About this task » Give back an exact repetition of the material below, from its first line through the line that contains "is supported. |", both included, minus the pictures.

Information »
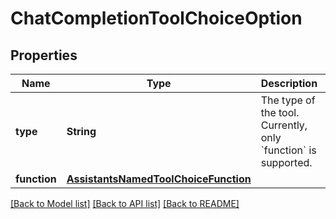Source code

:# ChatCompletionToolChoiceOption

## Properties
Name | Type | Description | Notes
------------ | ------------- | ------------- | -------------
**type** | **String** | The type of the tool. Currently, only &#x60;function&#x60; is supported. | 
**function** | [**AssistantsNamedToolChoiceFunction**](AssistantsNamedToolChoiceFunction.md) |  | 

[[Back to Model list]](../README.md#documentation-for-models) [[Back to API list]](../README.md#documentation-for-api-endpoints) [[Back to README]](../README.md)


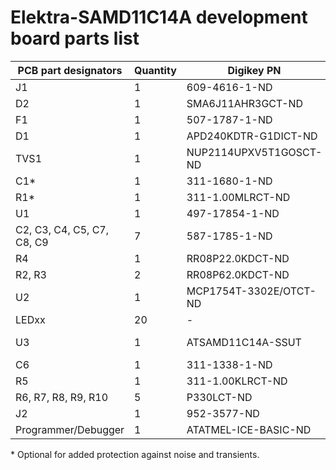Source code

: # Elektra-SAMD11C14A development board parts list

| PCB part designators | Quantity | Digikey PN | Manufacturer PN |
| ---------------------| -------- | ---------- | --------------- |
| J1 | 1 | 609-4616-1-ND | 10118193-0001LF |
| D2 | 1 | SMA6J11AHR3GCT-ND | SMA6J11AHR3G |
| F1 | 1 | 507-1787-1-ND | 0ZCH0075FF2G |
| D1 | 1 | APD240KDTR-G1DICT-ND | APD240KDTR-G1 |
| TVS1 | 1 | NUP2114UPXV5T1GOSCT-ND | NUP2114UPXV5T1G |
| C1* | 1 | 311-1680-1-ND | CC0402JRX7R9BB472 |
| R1* | 1 | 311-1.00MLRCT-ND | RC0402FR-071ML |
| U1 | 1 | 497-17854-1-ND | LDL212DR |
| C2, C3, C4, C5, C7, C8, C9 | 7 | 587-1785-1-ND | JMK107BJ475KA-T |
| R4 | 1 | RR08P22.0KDCT-ND | RR0816P-223-D |
| R2, R3 | 2 | RR08P62.0KDCT-ND | RR0816P-623-D |
| U2 | 1 | MCP1754T-3302E/OTCT-ND | MCP1754T-3302E/OT |
| LEDxx | 20 | - | APA102C** |
| U3 | 1 | ATSAMD11C14A-SSUT | ATSAMD11C14A-SSUT |
| C6 | 1 | 311-1338-1-ND | CC0402KRX7R7BB104 |
| R5 | 1 | 311-1.00KLRCT-ND | RC0402FR-071KL |
| R6, R7, R8, R9, R10 | 5 | P330LCT-ND | ERJ-2RKF3300X |
| J2 | 1 | 952-3577-ND | M50-3030542 |
| Programmer/Debugger | 1 | ATATMEL-ICE-BASIC-ND | ATATMEL-ICE-BASIC |

\* Optional for added protection against noise and transients.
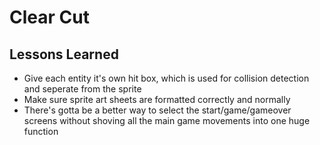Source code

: #  Clear Cut



## Lessons Learned
- Give each entity it's own hit box, which is used for collision detection and seperate from the sprite
- Make sure sprite art sheets are formatted correctly and normally
- There's gotta be a better way to select the start/game/gameover screens without shoving all the main game movements into one huge function


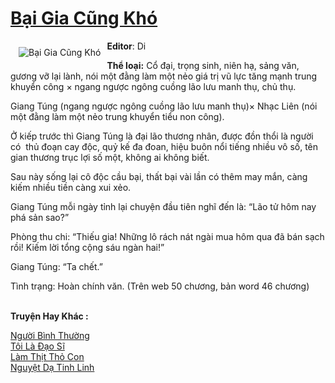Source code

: <a href="https://utruyen.com/bai-gia-cung-kho/17634/" title="Bại Gia Cũng Khó"><h1>Bại Gia Cũng Khó</h1></a><div style="display:table"><img align="right" style="float: left; padding: 10px;" src="https://utruyen.com/images/story/200x260/bai-gia-cung-kho.jpg" alt="Bại Gia Cũng Khó"><b>Editor</b>: Di <p></p><b>Thể loại:</b> Cổ đại, trọng sinh, niên hạ, sảng văn, gương vỡ lại lành, nói một đằng làm một nẻo giá trị vũ lực tăng mạnh trung khuyển công × ngang ngược ngông cuồng lão lưu manh thụ, chủ thụ.<p></p>Giang Túng (ngang ngược ngông cuồng lão lưu manh thụ)× Nhạc Liên (nói một đằng làm một nẻo trung khuyển tiểu non công).<p></p>Ở kiếp trước thì Giang Túng là đại lão thương nhân, được đồn thổi là người có  thủ đoạn cay độc, quỷ kế đa đoan, hiệu buôn nổi tiếng nhiều vô số, tên gian thương trục lợi số một, không ai không biết.<p></p>Sau này sống lại cô độc cầu bại, thất bại vài lần có thêm may mắn, càng kiếm nhiều tiền càng xui xẻo.<p></p>Giang Túng mỗi ngày tỉnh lại chuyện đầu tiên nghĩ đến là: “Lão tử hôm nay phá sản sao?”<p></p>Phòng thu chi: “Thiếu gia! Những lô rách nát ngài mua hôm qua đã bán sạch rồi! Kiếm lời tổng cộng sáu ngàn hai!”<p></p>Giang Túng: “Ta chết.”<p></p>Tình trạng: Hoàn chính văn. (Trên web 50 chương, bản word 46 chương)</div><p><br><b>Truyện Hay Khác :</b></p><a href="https://utruyen.com/nguoi-binh-thuong/19157/" alt="Người Bình Thường">Người Bình Thường</a><br/><a href="https://github.com/quanluxury/truyenhot/tree/master/truyenhay/11382/" alt="Tôi Là Đạo Sĩ">Tôi Là Đạo Sĩ</a><br/><a href="https://truyenngontinhay.wordpress.com/2019/10/03/lam-thit-tho-con/" alt="Làm Thịt Thỏ Con">Làm Thịt Thỏ Con</a><br/><a href="https://github.com/quanluxury/ngontinhhot/tree/master/truyenhay/20501/" alt="Nguyệt Dạ Tinh Linh">Nguyệt Dạ Tinh Linh</a><br/>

Solution to this problem »
Source code

:# ChatCompletionToolChoiceOption

## Properties
Name | Type | Description | Notes
------------ | ------------- | ------------- | -------------
**type** | **String** | The type of the tool. Currently, only &#x60;function&#x60; is supported. | 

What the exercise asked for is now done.